# Help! Baby Pigeons



## olidaniels (Jul 17, 2005)

hi we found a pair of baby pigeons their parents are dead. they weigh about 8 ounces and they are mostly feathered. we have fed them mushed up wheat with water. please tell us how to care for them,also we live in England.


----------



## Pidgey (May 20, 2005)

Well, you can feed them thawed frozen corn and peas, amongst other things. Also, if you have puppy chow (the little pellets) you can give those a brief soaking in water and pop them down. They need about 10 to 15 percent of their body weight three times a day. You don't need to feed them through the night. If you feed them dry things, then you need to give them almost an equal portion of water. They may be of an age to learn to drink from a bowl as long as you push their beaks about halfway in--the suck water up like we do instead of like other birds.

Pidgey


----------



## Pidgey (May 20, 2005)

Also, 

Go here for more info:

http://www.pigeons.biz/forums/showthread.php?t=9556

Pidgey


----------



## Pidgey (May 20, 2005)

By the way, 

WELCOME TO PIGEONS.COM! Happy to have you here although emergency situations are always stressful but we hope you have a good time with us anyhow!
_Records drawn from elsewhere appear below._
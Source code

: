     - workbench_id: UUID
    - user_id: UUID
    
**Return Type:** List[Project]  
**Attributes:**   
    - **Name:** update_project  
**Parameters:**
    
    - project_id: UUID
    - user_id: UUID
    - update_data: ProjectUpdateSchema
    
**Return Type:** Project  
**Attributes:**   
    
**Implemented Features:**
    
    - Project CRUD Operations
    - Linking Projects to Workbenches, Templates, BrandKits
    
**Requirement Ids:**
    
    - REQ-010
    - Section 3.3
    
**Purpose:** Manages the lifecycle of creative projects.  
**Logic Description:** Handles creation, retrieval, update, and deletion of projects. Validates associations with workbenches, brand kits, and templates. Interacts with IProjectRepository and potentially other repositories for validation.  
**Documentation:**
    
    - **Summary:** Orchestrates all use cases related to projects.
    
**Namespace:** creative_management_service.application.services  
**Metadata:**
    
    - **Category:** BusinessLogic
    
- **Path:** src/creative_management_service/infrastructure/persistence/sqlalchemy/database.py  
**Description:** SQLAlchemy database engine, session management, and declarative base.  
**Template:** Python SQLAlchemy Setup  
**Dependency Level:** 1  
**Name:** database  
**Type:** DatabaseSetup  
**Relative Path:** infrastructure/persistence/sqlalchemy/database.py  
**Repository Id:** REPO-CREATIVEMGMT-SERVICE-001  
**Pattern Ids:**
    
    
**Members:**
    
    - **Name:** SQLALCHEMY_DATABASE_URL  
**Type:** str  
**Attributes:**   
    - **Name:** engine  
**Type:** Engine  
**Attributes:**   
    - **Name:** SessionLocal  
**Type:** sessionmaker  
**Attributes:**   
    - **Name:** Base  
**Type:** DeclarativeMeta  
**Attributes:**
By the way--it's kinda' late over there, isn't it?

You might want to get in touch with Cynthia (cyro51) and John (John_D) as they're in the UK as well. 

Pidgey


----------



## olidaniels (Jul 17, 2005)

thank you very much i will look forward to rearing these two. oli.


----------



## Victor (Dec 18, 2004)

Hello Ms Oli and welcome to our forum. You have come to the right place.There are so,so many dedicated and caring members here at Pigeon Talk and so much information right in front of you. 

Until you make contact with Cindy and John in England may I refer you to the General Discussion forum titled 2 baby pigeons to raise. There are three links with information from PigeonPal2002 (Brad )and myself concerning raising the the stages of baby pigeons. 

Also go to the Wild"Feral" Pigeons discussions side . Cindy(Cyro51) has a valuable link in there as well. It is titled found baby pigeon

It is great to have another member from England here.


----------